RenderDoc was helpful for profiling.
As it stands, Update 16/02/2024: This has been refactored to use the Model-View-Controller pattern, with the eponynomous roles fulfilled by the classes FluidRenderer is a pretty large monolithic class. Whilst it does make use of nested subclasses, I think refactoring it to break it down into smaller components would be a good exercise.FluidSimulator, FluidRenderer and Fluid respectively. I also tidied up the naming conventions/const-correctness and added the ability to rotate the scene using the arrow keys or WASD.
There is also an issue with odd-even decoupling, which you can see (if you look carefully at the GIF above) as a 16x16 grid of periodic oscillations when the fluid surface is near-flat. This is caused by using collocated grids for the simulation, together with a second-order simulation kernel (which skips every other cell). This error is present in the original Nvidia demo, but it would be nice to eliminate it. There are various solutions 'known to the art', but not all are simple to implement.
Update 16/02/2024: Ideas for improving slab operation performance: removing redundant uniform variables (e.g. timestep from non-time-dependent inner slab ops); using UBOs so common uniforms only have to be updated once; and moving lookup coord calculation to the vertex shader(this did not yield any performance benefits).
This project uses SDL for window creation and input handling, and OpenGL for rendering.

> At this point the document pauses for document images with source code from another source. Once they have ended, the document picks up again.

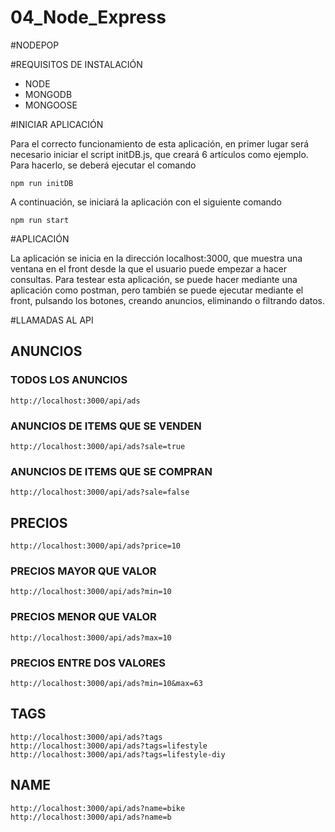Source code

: # 04_Node_Express

#NODEPOP

#REQUISITOS DE INSTALACIÓN
- NODE
- MONGODB
- MONGOOSE

#INICIAR APLICACIÓN

Para el correcto funcionamiento de esta aplicación, en primer lugar será necesario iniciar el script initDB.js, que creará 6 artículos como ejemplo. Para hacerlo, se deberá ejecutar el comando
```
npm run initDB
```

A continuación, se iniciará la aplicación con el siguiente comando

```
npm run start
```

#APLICACIÓN

La aplicación se inicia en la dirección localhost:3000, que muestra una ventana en el front desde la que el usuario puede empezar a hacer consultas. Para testear esta aplicación, se puede hacer mediante una aplicación como postman, pero también se puede ejecutar mediante el front, pulsando los botones, creando anuncios, eliminando o filtrando datos.

#LLAMADAS AL API

## ANUNCIOS

### TODOS LOS ANUNCIOS
```
http://localhost:3000/api/ads
```
### ANUNCIOS DE ITEMS QUE SE VENDEN
```
http://localhost:3000/api/ads?sale=true
```
### ANUNCIOS DE ITEMS QUE SE COMPRAN
```
http://localhost:3000/api/ads?sale=false
```

## PRECIOS

```
http://localhost:3000/api/ads?price=10
```

### PRECIOS MAYOR QUE VALOR
```
http://localhost:3000/api/ads?min=10
```
### PRECIOS MENOR QUE VALOR

```
http://localhost:3000/api/ads?max=10
```
### PRECIOS ENTRE DOS VALORES
```
http://localhost:3000/api/ads?min=10&max=63
```

## TAGS

```
http://localhost:3000/api/ads?tags
http://localhost:3000/api/ads?tags=lifestyle
http://localhost:3000/api/ads?tags=lifestyle-diy

```

## NAME

```
http://localhost:3000/api/ads?name=bike
http://localhost:3000/api/ads?name=b
```
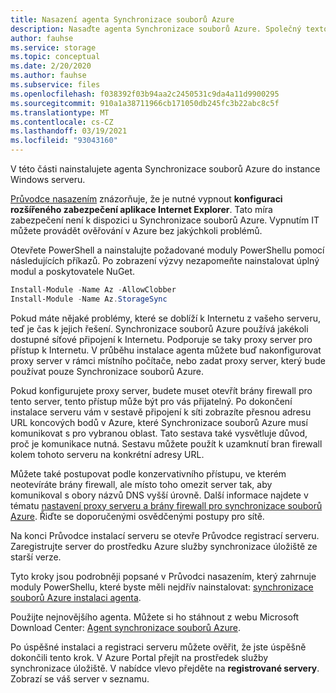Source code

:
 ```yaml
---
title: Nasazení agenta Synchronizace souborů Azure
description: Nasaďte agenta Synchronizace souborů Azure. Společný textový blok sdílený v rámci migračních dokumentů.
author: fauhse
ms.service: storage
ms.topic: conceptual
ms.date: 2/20/2020
ms.author: fauhse
ms.subservice: files
ms.openlocfilehash: f038392f03b94aa2c2450531c9da4a11d9900295
ms.sourcegitcommit: 910a1a38711966cb171050db245fc3b22abc8c5f
ms.translationtype: MT
ms.contentlocale: cs-CZ
ms.lasthandoff: 03/19/2021
ms.locfileid: "93043160"
---
```

V této části nainstalujete agenta Synchronizace souborů Azure do instance Windows serveru.

[Průvodce nasazením](../articles/storage/files/storage-sync-files-deployment-guide.md) znázorňuje, že je nutné vypnout **konfiguraci rozšířeného zabezpečení aplikace Internet Explorer**. Tato míra zabezpečení není k dispozici u Synchronizace souborů Azure. Vypnutím IT můžete provádět ověřování v Azure bez jakýchkoli problémů.

Otevřete PowerShell a nainstalujte požadované moduly PowerShellu pomocí následujících příkazů. Po zobrazení výzvy nezapomeňte nainstalovat úplný modul a poskytovatele NuGet.

```powershell
Install-Module -Name Az -AllowClobber
Install-Module -Name Az.StorageSync
```

Pokud máte nějaké problémy, které se doblíží k Internetu z vašeho serveru, teď je čas k jejich řešení. Synchronizace souborů Azure používá jakékoli dostupné síťové připojení k Internetu. Podporuje se taky proxy server pro přístup k Internetu. V průběhu instalace agenta můžete buď nakonfigurovat proxy server v rámci místního počítače, nebo zadat proxy server, který bude používat pouze Synchronizace souborů Azure.

Pokud konfigurujete proxy server, budete muset otevřít brány firewall pro tento server, tento přístup může být pro vás přijatelný. Po dokončení instalace serveru vám v sestavě připojení k síti zobrazíte přesnou adresu URL koncových bodů v Azure, které Synchronizace souborů Azure musí komunikovat s pro vybranou oblast. Tato sestava také vysvětluje důvod, proč je komunikace nutná. Sestavu můžete použít k uzamknutí bran firewall kolem tohoto serveru na konkrétní adresy URL.

Můžete také postupovat podle konzervativního přístupu, ve kterém neotevíráte brány firewall, ale místo toho omezit server tak, aby komunikoval s obory názvů DNS vyšší úrovně. Další informace najdete v tématu [nastavení proxy serveru a brány firewall pro synchronizace souborů Azure](../articles/storage/files/storage-sync-files-firewall-and-proxy.md). Řiďte se doporučenými osvědčenými postupy pro sítě.

Na konci Průvodce instalací serveru se otevře Průvodce registrací serveru. Zaregistrujte server do prostředku Azure služby synchronizace úložiště ze starší verze.

Tyto kroky jsou podrobněji popsané v Průvodci nasazením, který zahrnuje moduly PowerShellu, které byste měli nejdřív nainstalovat: [synchronizace souborů Azure instalaci agenta](../articles/storage/files/storage-sync-files-deployment-guide.md).

Použijte nejnovějšího agenta. Můžete si ho stáhnout z webu Microsoft Download Center: [Agent synchronizace souborů Azure](https://aka.ms/AFS/agent "Stažení agenta Synchronizace souborů Azure").

Po úspěšné instalaci a registraci serveru můžete ověřit, že jste úspěšně dokončili tento krok. V Azure Portal přejít na prostředek služby synchronizace úložiště. V nabídce vlevo přejděte na **registrované servery**. Zobrazí se váš server v seznamu.
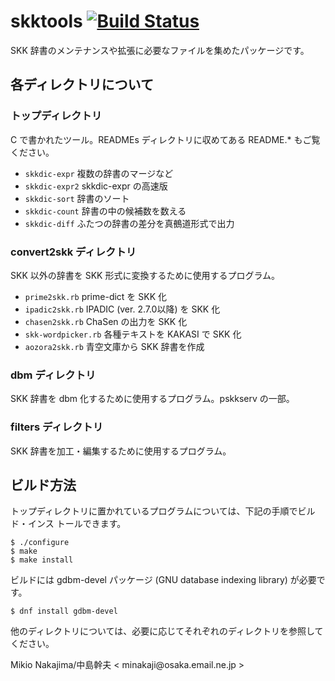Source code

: skktools [![Build Status](https://travis-ci.org/skk-dev/skktools.svg)](https://travis-ci.org/skk-dev/skktools)
=====

SKK 辞書のメンテナンスや拡張に必要なファイルを集めたパッケージです。

## 各ディレクトリについて

### トップディレクトリ

C で書かれたツール。READMEs ディレクトリに収めてある README.* もご覧ください。

* `skkdic-expr` 複数の辞書のマージなど
* `skkdic-expr2` skkdic-expr の高速版
* `skkdic-sort` 辞書のソート
* `skkdic-count` 辞書の中の候補数を数える
* `skkdic-diff` ふたつの辞書の差分を真鵺道形式で出力

### convert2skk ディレクトリ

SKK 以外の辞書を SKK 形式に変換するために使用するプログラム。

* `prime2skk.rb` prime-dict を SKK 化
* `ipadic2skk.rb` IPADIC (ver. 2.7.0以降) を SKK 化
* `chasen2skk.rb` ChaSen の出力を SKK 化
* `skk-wordpicker.rb` 各種テキストを KAKASI で SKK 化
* `aozora2skk.rb` 青空文庫から SKK 辞書を作成

### dbm ディレクトリ

SKK 辞書を dbm 化するために使用するプログラム。pskkserv の一部。

### filters ディレクトリ

SKK 辞書を加工・編集するために使用するプログラム。

## ビルド方法

トップディレクトリに置かれているプログラムについては、下記の手順でビルド・インス
トールできます。

```
$ ./configure
$ make
$ make install
```

ビルドには gdbm-devel パッケージ (GNU database indexing library) が必要です。

```
$ dnf install gdbm-devel
```

他のディレクトリについては、必要に応じてそれぞれのディレクトリを参照してください。

Mikio Nakajima/中島幹夫 < minakaji<span></span>@osaka.email.ne.jp >
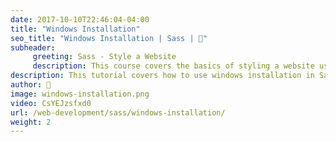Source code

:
 ```yaml
---
date: 2017-10-10T22:46:04-04:00
title: "Windows Installation"
seo_title: "Windows Installation | Sass | 🦒"
subheader:
     greeting: Sass - Style a Website
     description: This course covers the basics of styling a website using Sass. Work your way through the videos/articles and I'll teach you everything you need to know to style a basic website!
description: This tutorial covers how to use windows installation in Sass.
author: 🦒
image: windows-installation.png
video: CsYEJzsfxd0
url: /web-development/sass/windows-installation/
weight: 2
---
```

Glad is used for loading OpenGL API functions.
Sample GCC compilation command
g++ src\*.cpp src\*.c -o fluid.exe -W -Wall -Wextra -pedantic -I "C:\w64devkit\include" -I "C:\SDL-release-2.26.4\include" -I "include" -lopengl32 -lglu32 -pthread "SDL2.dll" -O3 -DNDEBUG
I am yet to port this project to Emscripten. I believe there are issues with rendering to scalar (i.e. non-RGB) textures in OpenGL ES 2.0 (which is used by Emscripten). Since this is used extensively in this project to improve performance, porting could be tricky. It would be good to investigate this in more detail at some point.